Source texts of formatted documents
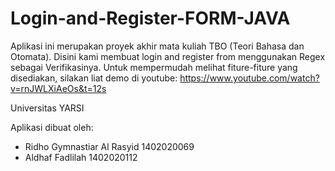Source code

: # Login-and-Register-FORM-JAVA
Aplikasi ini merupakan proyek akhir mata kuliah TBO (Teori Bahasa dan Otomata). Disini kami membuat login and register from menggunakan Regex sebagai Verifikasinya. Untuk mempermudah melihat fiture-fiture yang disediakan, silakan liat demo di youtube: https://www.youtube.com/watch?v=rnJWLXiAeOs&t=12s

Universitas YARSI

Aplikasi dibuat oleh: 
- Ridho Gymnastiar Al Rasyid 1402020069
- Aldhaf Fadlilah 1402020112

- _REQUIRED WORK_
The answer must be every line of the records that contains the word "Aplikasi".

- _WRITTEN RESPONSE_
Aplikasi ini merupakan proyek akhir mata kuliah TBO (Teori Bahasa dan Otomata). Disini kami membuat login and register from menggunakan Regex sebagai Verifikasinya. Untuk mempermudah melihat fiture-fiture yang disediakan, silakan liat demo di youtube: https://www.youtube.com/watch?v=rnJWLXiAeOs&t=12s
Aplikasi dibuat oleh: 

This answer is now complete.